Below are records; how many of their lines contain "visit"? Reply with the number and no other words.

▶ _Provided material_
# # # # # # #

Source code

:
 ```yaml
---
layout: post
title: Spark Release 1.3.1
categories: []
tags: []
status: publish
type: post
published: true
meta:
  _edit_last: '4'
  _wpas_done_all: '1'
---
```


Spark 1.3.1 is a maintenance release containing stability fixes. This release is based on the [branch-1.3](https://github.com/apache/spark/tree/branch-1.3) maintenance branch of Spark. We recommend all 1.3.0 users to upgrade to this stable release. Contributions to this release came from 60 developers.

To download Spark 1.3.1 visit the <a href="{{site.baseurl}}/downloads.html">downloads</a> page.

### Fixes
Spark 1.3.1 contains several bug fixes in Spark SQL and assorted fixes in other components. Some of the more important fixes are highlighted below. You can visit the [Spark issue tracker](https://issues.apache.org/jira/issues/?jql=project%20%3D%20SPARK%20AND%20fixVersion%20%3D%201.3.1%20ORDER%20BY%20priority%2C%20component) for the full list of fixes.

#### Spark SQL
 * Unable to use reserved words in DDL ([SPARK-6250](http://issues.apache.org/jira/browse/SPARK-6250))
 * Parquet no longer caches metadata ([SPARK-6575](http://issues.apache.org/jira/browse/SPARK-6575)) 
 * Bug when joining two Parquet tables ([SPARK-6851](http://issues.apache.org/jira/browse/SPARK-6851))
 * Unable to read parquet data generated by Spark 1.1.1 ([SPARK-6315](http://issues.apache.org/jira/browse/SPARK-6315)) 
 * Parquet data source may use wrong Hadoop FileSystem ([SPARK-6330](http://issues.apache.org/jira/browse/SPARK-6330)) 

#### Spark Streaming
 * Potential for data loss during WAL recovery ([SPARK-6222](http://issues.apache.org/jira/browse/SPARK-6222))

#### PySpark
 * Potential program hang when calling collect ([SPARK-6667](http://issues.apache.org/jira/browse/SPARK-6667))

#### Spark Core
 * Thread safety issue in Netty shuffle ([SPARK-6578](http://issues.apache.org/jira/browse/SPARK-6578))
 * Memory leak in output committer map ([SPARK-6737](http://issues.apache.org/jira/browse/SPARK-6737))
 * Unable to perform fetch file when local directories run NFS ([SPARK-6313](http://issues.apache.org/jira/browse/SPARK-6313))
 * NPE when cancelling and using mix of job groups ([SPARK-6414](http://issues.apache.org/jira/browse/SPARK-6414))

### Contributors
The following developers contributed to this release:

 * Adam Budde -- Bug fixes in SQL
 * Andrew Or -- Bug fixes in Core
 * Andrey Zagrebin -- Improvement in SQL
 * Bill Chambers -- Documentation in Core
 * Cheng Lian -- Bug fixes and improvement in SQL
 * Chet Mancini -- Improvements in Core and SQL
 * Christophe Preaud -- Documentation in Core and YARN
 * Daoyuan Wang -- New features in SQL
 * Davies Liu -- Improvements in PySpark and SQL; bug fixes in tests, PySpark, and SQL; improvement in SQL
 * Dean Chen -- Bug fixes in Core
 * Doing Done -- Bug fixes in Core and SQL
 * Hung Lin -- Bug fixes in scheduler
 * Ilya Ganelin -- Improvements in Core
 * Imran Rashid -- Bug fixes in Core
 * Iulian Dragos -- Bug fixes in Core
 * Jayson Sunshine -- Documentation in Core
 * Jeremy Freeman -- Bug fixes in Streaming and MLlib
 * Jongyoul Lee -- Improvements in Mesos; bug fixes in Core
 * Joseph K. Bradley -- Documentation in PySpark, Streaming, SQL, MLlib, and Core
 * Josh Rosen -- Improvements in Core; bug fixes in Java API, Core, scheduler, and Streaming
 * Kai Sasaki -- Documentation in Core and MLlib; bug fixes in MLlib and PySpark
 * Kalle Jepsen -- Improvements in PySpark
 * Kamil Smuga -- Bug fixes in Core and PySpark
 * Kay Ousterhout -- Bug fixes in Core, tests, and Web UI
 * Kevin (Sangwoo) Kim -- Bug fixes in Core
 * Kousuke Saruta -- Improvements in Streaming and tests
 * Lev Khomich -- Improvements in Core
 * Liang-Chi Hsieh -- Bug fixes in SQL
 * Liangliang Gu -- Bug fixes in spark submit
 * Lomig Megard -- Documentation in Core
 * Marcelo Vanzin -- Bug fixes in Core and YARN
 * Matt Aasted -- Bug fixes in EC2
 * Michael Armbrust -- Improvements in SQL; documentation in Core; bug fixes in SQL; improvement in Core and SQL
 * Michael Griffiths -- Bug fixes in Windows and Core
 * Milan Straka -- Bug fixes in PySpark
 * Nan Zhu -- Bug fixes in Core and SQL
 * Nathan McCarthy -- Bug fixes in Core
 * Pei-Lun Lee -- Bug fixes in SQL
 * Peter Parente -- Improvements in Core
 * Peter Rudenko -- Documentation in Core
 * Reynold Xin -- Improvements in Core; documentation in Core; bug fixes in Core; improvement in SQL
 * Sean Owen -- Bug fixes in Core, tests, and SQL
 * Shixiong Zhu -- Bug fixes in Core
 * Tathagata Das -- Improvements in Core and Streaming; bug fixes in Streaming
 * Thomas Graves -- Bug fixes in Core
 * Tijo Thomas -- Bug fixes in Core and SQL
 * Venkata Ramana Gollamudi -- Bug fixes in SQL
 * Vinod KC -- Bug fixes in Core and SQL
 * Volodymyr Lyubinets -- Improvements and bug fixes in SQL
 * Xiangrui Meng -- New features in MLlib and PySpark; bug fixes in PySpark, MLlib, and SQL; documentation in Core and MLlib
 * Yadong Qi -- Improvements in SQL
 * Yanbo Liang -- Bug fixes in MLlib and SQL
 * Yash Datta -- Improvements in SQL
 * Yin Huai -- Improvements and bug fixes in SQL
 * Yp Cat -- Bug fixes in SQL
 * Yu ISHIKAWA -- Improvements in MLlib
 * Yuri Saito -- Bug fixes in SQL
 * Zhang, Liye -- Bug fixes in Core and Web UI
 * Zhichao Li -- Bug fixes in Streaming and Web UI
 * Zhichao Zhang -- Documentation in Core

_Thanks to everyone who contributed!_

# # # # # # #

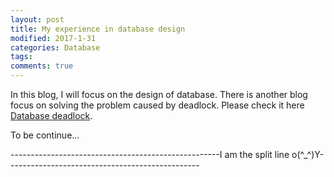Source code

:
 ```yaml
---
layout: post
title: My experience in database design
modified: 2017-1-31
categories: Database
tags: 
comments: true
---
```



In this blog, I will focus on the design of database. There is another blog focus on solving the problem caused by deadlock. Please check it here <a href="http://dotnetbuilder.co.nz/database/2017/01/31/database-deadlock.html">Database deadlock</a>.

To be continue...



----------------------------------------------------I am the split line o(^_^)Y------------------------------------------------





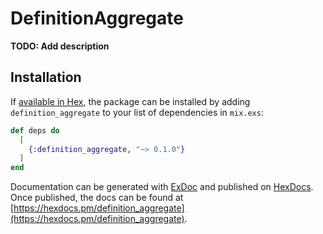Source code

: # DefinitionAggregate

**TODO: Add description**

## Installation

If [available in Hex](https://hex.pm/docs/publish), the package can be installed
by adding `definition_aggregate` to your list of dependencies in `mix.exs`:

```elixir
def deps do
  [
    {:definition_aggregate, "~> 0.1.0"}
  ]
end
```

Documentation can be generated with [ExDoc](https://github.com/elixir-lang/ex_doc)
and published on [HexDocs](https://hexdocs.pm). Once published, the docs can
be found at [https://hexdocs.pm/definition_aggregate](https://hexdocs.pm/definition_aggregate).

# # # # # # #

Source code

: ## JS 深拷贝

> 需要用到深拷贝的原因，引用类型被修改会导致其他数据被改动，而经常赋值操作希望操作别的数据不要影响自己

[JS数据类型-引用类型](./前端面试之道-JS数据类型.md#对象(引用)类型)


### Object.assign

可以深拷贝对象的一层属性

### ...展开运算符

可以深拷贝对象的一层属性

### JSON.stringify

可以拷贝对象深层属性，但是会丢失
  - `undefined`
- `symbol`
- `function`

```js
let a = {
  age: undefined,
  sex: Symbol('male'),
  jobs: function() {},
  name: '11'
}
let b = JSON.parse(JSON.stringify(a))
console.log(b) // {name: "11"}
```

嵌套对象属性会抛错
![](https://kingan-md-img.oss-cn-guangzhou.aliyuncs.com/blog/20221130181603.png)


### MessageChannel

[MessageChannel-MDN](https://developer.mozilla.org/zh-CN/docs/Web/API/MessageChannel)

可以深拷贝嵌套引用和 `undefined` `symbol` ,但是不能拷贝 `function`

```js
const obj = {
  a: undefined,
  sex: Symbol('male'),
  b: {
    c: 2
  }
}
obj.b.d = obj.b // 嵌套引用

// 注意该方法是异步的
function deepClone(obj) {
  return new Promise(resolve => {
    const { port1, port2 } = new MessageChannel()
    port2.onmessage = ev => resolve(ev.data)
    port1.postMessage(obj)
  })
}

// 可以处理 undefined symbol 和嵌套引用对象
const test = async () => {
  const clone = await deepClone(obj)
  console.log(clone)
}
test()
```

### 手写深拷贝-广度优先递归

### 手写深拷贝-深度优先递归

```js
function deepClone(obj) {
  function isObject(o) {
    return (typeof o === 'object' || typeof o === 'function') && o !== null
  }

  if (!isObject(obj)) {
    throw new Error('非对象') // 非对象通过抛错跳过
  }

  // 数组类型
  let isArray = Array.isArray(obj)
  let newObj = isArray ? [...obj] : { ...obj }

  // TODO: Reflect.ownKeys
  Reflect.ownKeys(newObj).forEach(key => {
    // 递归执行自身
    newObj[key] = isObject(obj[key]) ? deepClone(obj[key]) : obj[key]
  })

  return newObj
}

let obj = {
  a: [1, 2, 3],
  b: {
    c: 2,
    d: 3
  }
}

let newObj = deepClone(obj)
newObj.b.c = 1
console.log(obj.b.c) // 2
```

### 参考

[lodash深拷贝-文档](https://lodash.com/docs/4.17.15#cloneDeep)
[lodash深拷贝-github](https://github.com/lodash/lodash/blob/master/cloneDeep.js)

# # # # # # #

▶ _Task response_
2